More than ever, businesses need to comply with online privacy rules regarding the use of cookies on their websites. Cookies are used by many sites to track user preferences and behavior. A new European regulation is changing the rules -- and businesses can risk fines of up to €2 million for non-compliance.
If your website serves European citizens, it falls under the current European/national privacy directives, as well as the upcoming regulations. Learn about what your company and chief compliance officer should do to avoid potential fines and penalties.
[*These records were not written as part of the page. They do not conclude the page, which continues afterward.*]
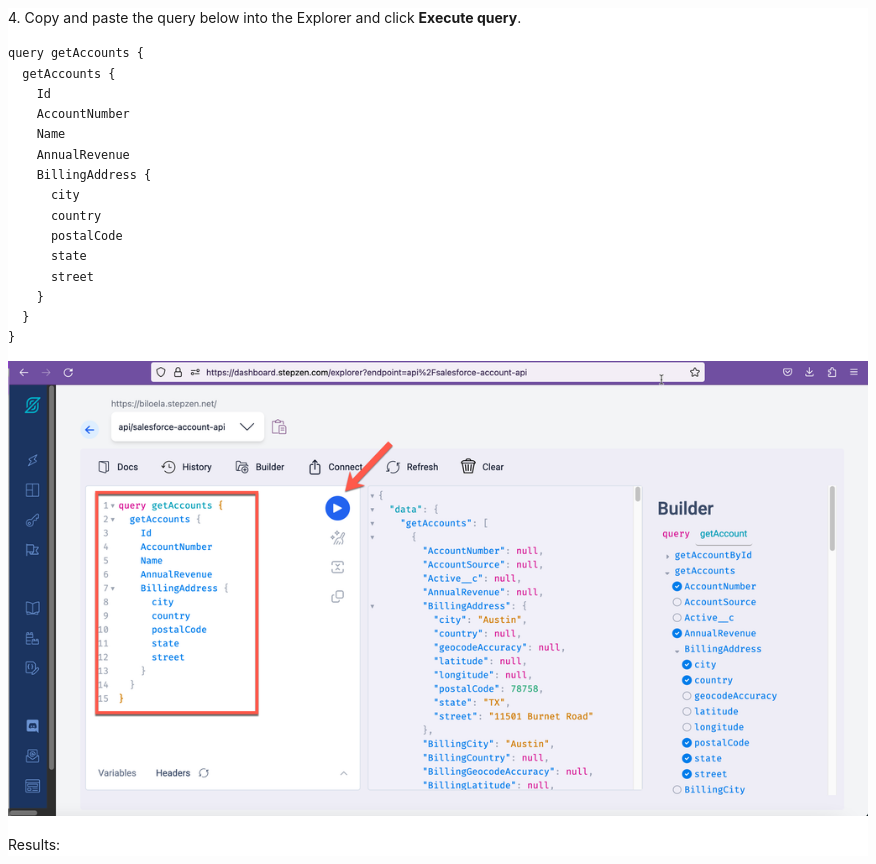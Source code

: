 4\. Copy and paste the query below into the Explorer and click **Execute query**.

```
query getAccounts {
  getAccounts {
    Id
    AccountNumber
    Name
    AnnualRevenue
    BillingAddress {
      city
      country
      postalCode
      state
      street
    }
  }
}
```
![](images/stepzen-getaccounts-subset.png)

Results:
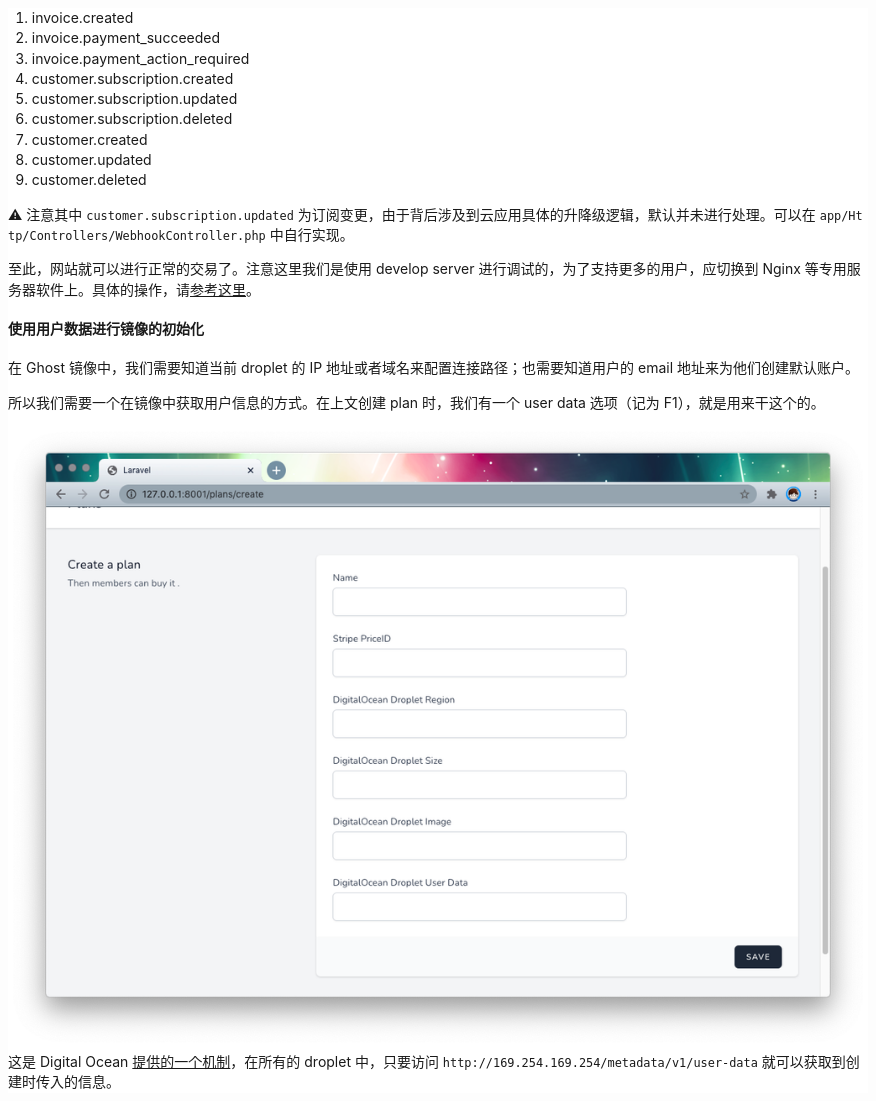1. invoice.created
2. invoice.payment_succeeded
3. invoice.payment_action_required
4. customer.subscription.created
5. customer.subscription.updated
6. customer.subscription.deleted
7. customer.created
8. customer.updated
9. customer.deleted

⚠️ 注意其中 `customer.subscription.updated` 为订阅变更，由于背后涉及到云应用具体的升降级逻辑，默认并未进行处理。可以在 `app/Http/Controllers/WebhookController.php` 中自行实现。

至此，网站就可以进行正常的交易了。注意这里我们是使用 develop server 进行调试的，为了支持更多的用户，应切换到 Nginx 等专用服务器软件上。具体的操作，请[参考这里](https://laravel.com/docs/8.x/deployment)。

#### 使用用户数据进行镜像的初始化

在 Ghost 镜像中，我们需要知道当前 droplet 的 IP 地址或者域名来配置连接路径；也需要知道用户的 email 地址来为他们创建默认账户。

所以我们需要一个在镜像中获取用户信息的方式。在上文创建 plan 时，我们有一个 user data 选项（记为 F1），就是用来干这个的。

![](./_image/2021-02-13/2021-02-14-12-20-07.png)
这是 Digital Ocean [提供的一个机制](https://www.digitalocean.com/docs/droplets/how-to/provide-user-data/)，在所有的 droplet 中，只要访问 `http://169.254.169.254/metadata/v1/user-data` 就可以获取到创建时传入的信息。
Why Companies Use Website Cookies
Cookies allow a website you visit to recognize you and keep track of your preferences, which is very useful for both the website owners and its users. Many companies use cookies for online marketing: creating customized advertisements. Others use cookies for basic functionality, such as tracking a user’s country or language settings. Such cookies help ensure that the user will see their personal preferences the next time they visit the site.
When you visit a website, the site creates small text files which are stored in your computer or mobile device. These may be stored temporarily (for one browsing session only) or permanently on the hard disk (until you delete them).
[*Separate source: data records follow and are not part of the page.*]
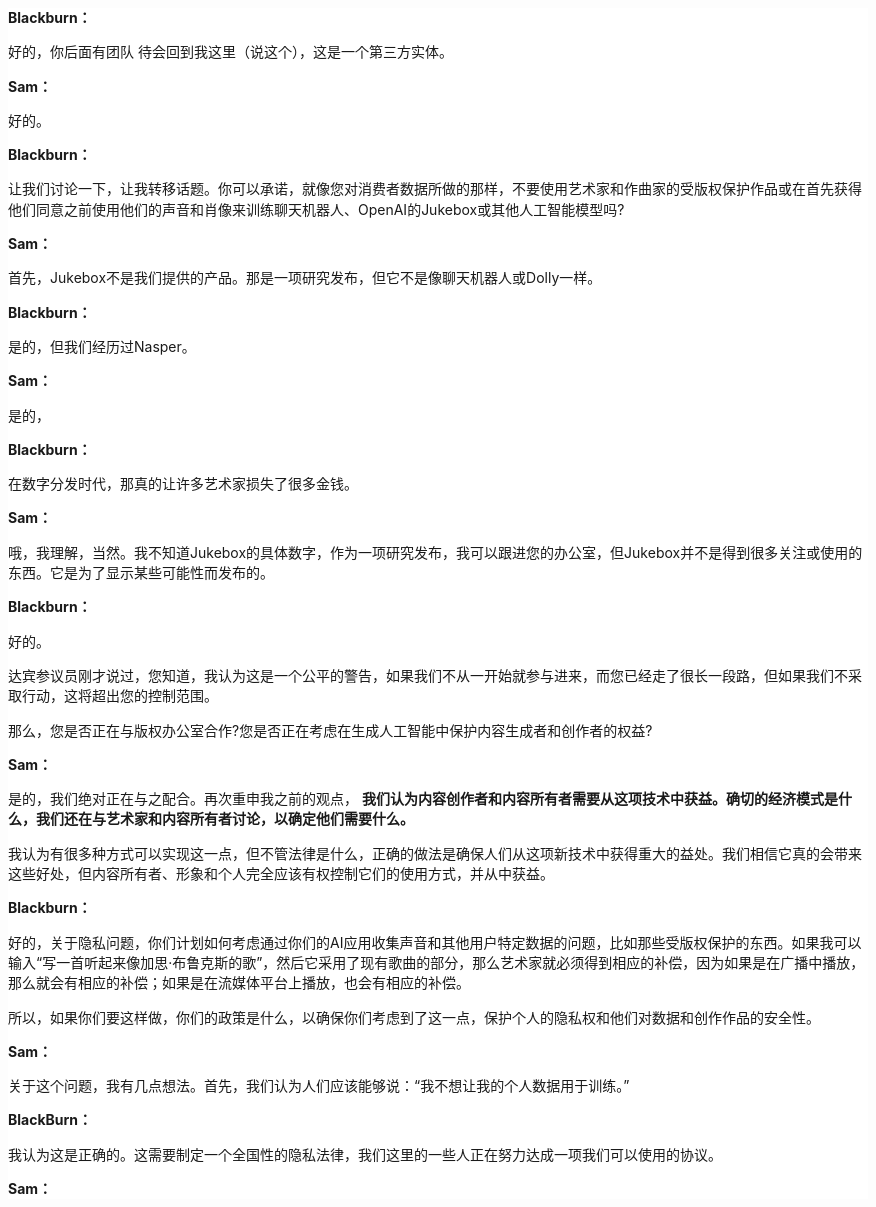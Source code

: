 **Blackburn：**

好的，你后面有团队 待会回到我这里（说这个），这是一个第三方实体。

**Sam：**

好的。

**Blackburn：**

让我们讨论一下，让我转移话题。你可以承诺，就像您对消费者数据所做的那样，不要使用艺术家和作曲家的受版权保护作品或在首先获得他们同意之前使用他们的声音和肖像来训练聊天机器人、OpenAI的Jukebox或其他人工智能模型吗?

**Sam：**

首先，Jukebox不是我们提供的产品。那是一项研究发布，但它不是像聊天机器人或Dolly一样。

**Blackburn：**

是的，但我们经历过Nasper。

**Sam：**

是的，

**Blackburn：**

在数字分发时代，那真的让许多艺术家损失了很多金钱。

**Sam：**

哦，我理解，当然。我不知道Jukebox的具体数字，作为一项研究发布，我可以跟进您的办公室，但Jukebox并不是得到很多关注或使用的东西。它是为了显示某些可能性而发布的。

**Blackburn：**

好的。

达宾参议员刚才说过，您知道，我认为这是一个公平的警告，如果我们不从一开始就参与进来，而您已经走了很长一段路，但如果我们不采取行动，这将超出您的控制范围。

那么，您是否正在与版权办公室合作?您是否正在考虑在生成人工智能中保护内容生成者和创作者的权益?

**Sam：**

是的，我们绝对正在与之配合。再次重申我之前的观点，
**我们认为内容创作者和内容所有者需要从这项技术中获益。确切的经济模式是什么，我们还在与艺术家和内容所有者讨论，以确定他们需要什么。**

我认为有很多种方式可以实现这一点，但不管法律是什么，正确的做法是确保人们从这项新技术中获得重大的益处。我们相信它真的会带来这些好处，但内容所有者、形象和个人完全应该有权控制它们的使用方式，并从中获益。

**Blackburn：**

好的，关于隐私问题，你们计划如何考虑通过你们的AI应用收集声音和其他用户特定数据的问题，比如那些受版权保护的东西。如果我可以输入“写一首听起来像加思·布鲁克斯的歌”，然后它采用了现有歌曲的部分，那么艺术家就必须得到相应的补偿，因为如果是在广播中播放，那么就会有相应的补偿；如果是在流媒体平台上播放，也会有相应的补偿。

所以，如果你们要这样做，你们的政策是什么，以确保你们考虑到了这一点，保护个人的隐私权和他们对数据和创作作品的安全性。

**Sam：**

关于这个问题，我有几点想法。首先，我们认为人们应该能够说：“我不想让我的个人数据用于训练。”

**BlackBurn：**

我认为这是正确的。这需要制定一个全国性的隐私法律，我们这里的一些人正在努力达成一项我们可以使用的协议。

**Sam：**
Understanding European ePrivacy Standards
The European Union has quite stringent regulations intended to protect online privacy. The EU’s so-called “ePrivacy directive” was enacted in 2002 and amended in 2009. Since 2009, directive 2009/136 has required all website operators who use cookies for other than technical required purposes to obtain consent by the user before the cookies start tracking.
The concept of “obtaining consent” is unclear, however. Member states implemented the directive in their own national laws, with variations in interpretation. For instance, it is unclear whether the user has to give explicit consent to be tracked with cookies, or whether implied consent is sufficient.
Now, an upcoming regulation for ePrivacy is set to replace the ePrivacy directive, and it’s likely to raise the stakes for compliance. The first draft of the new ePrivacy regulation was published by the European Commission in January 2017, and it introduces three potential changes:
- The regulation will apply in all member states. Use of cookies will no longer be regulated by different national laws.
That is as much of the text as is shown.